§ What is needed: Below are the records; collect from them each line containing the string "subsection".
------
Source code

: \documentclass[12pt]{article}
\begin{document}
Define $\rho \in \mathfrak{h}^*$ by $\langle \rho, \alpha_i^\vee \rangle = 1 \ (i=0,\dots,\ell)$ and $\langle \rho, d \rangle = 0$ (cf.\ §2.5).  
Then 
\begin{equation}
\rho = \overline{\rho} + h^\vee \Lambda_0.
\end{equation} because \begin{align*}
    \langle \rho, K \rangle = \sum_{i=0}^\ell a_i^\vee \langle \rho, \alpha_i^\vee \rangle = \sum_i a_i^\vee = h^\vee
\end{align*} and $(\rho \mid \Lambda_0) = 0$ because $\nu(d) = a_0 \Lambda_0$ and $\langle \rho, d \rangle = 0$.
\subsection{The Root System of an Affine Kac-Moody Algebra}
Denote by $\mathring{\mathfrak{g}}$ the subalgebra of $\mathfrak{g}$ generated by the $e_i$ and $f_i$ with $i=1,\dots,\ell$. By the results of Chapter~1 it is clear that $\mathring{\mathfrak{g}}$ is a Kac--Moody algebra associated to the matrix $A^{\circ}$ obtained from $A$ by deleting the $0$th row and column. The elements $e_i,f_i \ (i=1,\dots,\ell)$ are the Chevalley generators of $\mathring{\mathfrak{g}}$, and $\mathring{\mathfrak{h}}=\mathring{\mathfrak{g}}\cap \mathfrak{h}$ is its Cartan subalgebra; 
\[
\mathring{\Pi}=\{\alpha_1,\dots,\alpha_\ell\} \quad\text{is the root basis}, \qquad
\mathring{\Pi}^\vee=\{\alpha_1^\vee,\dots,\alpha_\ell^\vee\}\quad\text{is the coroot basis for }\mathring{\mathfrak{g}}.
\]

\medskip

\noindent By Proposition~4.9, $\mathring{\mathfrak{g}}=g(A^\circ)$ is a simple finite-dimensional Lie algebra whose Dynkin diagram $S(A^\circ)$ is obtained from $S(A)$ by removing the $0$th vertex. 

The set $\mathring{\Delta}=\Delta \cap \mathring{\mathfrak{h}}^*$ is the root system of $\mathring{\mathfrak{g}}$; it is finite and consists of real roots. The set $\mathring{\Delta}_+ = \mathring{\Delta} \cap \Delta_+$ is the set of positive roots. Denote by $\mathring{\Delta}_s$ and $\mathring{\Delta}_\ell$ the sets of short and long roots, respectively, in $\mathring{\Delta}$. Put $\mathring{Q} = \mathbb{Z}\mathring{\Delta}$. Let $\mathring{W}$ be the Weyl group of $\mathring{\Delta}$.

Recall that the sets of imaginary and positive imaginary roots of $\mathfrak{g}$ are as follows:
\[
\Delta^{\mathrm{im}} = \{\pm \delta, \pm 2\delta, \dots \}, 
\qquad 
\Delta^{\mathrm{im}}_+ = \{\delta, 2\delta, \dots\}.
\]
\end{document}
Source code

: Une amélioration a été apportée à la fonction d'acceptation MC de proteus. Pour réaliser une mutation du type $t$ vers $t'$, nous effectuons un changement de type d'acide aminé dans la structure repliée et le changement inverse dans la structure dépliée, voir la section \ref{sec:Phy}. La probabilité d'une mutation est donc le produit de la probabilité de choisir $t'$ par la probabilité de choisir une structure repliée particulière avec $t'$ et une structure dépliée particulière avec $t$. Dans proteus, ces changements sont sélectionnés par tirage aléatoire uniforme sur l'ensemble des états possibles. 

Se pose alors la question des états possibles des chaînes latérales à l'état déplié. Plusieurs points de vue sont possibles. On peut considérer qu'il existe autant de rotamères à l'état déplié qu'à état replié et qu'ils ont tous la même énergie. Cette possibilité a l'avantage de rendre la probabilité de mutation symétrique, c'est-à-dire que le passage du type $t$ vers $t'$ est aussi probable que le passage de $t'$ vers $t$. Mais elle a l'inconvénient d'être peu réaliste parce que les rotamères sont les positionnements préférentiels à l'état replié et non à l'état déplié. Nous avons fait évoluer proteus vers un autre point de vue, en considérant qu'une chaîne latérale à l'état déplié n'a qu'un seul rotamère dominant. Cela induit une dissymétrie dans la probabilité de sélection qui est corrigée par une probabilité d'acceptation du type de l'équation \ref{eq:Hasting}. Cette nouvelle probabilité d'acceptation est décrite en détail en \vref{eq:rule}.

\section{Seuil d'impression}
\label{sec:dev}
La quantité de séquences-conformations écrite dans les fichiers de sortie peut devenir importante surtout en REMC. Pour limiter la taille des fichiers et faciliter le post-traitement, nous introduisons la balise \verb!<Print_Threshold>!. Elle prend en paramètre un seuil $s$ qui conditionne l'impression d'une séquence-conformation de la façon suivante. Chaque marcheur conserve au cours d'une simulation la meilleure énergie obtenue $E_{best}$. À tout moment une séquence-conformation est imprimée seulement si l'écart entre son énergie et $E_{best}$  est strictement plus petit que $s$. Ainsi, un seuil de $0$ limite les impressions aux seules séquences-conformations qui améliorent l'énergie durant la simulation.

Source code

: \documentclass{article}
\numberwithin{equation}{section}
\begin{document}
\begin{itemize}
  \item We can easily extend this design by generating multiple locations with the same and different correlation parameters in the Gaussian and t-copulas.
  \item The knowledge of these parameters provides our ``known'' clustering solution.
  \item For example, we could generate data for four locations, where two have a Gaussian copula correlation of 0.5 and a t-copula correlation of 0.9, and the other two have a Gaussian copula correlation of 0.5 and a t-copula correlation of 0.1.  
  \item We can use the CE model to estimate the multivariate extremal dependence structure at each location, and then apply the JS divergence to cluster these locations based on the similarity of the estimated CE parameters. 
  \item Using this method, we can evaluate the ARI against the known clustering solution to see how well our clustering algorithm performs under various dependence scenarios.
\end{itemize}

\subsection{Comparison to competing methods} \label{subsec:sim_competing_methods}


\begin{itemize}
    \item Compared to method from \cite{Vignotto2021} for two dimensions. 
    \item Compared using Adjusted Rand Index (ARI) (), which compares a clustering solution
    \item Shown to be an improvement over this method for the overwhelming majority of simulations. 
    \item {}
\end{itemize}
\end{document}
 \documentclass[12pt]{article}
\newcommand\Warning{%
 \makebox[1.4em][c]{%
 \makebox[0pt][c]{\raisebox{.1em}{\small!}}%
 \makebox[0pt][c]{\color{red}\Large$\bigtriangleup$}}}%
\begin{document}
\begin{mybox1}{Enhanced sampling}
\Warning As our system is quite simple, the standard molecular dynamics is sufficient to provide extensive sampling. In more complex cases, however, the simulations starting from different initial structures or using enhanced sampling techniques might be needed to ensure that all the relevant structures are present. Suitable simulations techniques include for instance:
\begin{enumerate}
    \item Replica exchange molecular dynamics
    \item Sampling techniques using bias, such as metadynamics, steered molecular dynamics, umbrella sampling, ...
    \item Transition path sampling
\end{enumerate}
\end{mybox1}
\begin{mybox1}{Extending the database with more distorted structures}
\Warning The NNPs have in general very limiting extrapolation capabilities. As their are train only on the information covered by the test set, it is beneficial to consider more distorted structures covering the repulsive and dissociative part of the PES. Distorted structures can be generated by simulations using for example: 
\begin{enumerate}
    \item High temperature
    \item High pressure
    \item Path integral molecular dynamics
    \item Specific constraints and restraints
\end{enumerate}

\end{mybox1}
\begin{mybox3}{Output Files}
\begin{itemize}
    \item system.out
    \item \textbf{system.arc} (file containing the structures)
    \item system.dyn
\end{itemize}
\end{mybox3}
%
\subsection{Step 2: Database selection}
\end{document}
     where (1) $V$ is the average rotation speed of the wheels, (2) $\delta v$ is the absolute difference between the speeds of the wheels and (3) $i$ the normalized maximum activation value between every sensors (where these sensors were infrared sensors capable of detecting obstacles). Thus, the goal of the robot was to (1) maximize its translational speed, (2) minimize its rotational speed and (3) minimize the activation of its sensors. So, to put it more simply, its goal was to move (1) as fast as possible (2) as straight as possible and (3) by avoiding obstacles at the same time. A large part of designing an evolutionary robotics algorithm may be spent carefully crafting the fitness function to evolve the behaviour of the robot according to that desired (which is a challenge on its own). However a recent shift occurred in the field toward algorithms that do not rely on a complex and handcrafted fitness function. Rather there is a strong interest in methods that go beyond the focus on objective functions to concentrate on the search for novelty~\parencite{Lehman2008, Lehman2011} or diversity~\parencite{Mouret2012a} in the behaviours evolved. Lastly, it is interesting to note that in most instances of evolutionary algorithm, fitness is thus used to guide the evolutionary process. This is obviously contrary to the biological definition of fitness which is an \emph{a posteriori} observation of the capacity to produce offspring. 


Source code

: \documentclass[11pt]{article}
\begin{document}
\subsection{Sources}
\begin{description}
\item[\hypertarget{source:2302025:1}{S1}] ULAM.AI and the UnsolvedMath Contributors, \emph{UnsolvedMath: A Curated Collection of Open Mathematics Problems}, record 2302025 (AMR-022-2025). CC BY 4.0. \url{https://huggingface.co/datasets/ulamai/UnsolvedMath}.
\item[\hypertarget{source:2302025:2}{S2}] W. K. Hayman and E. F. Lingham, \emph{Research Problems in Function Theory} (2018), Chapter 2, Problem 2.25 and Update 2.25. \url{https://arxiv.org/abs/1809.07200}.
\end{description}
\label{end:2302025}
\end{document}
------
§ Reply:
\subsection{The Root System of an Affine Kac-Moody Algebra}
\subsection{Comparison to competing methods} \label{subsec:sim_competing_methods}
\subsection{Step 2: Database selection}
\subsection{Sources}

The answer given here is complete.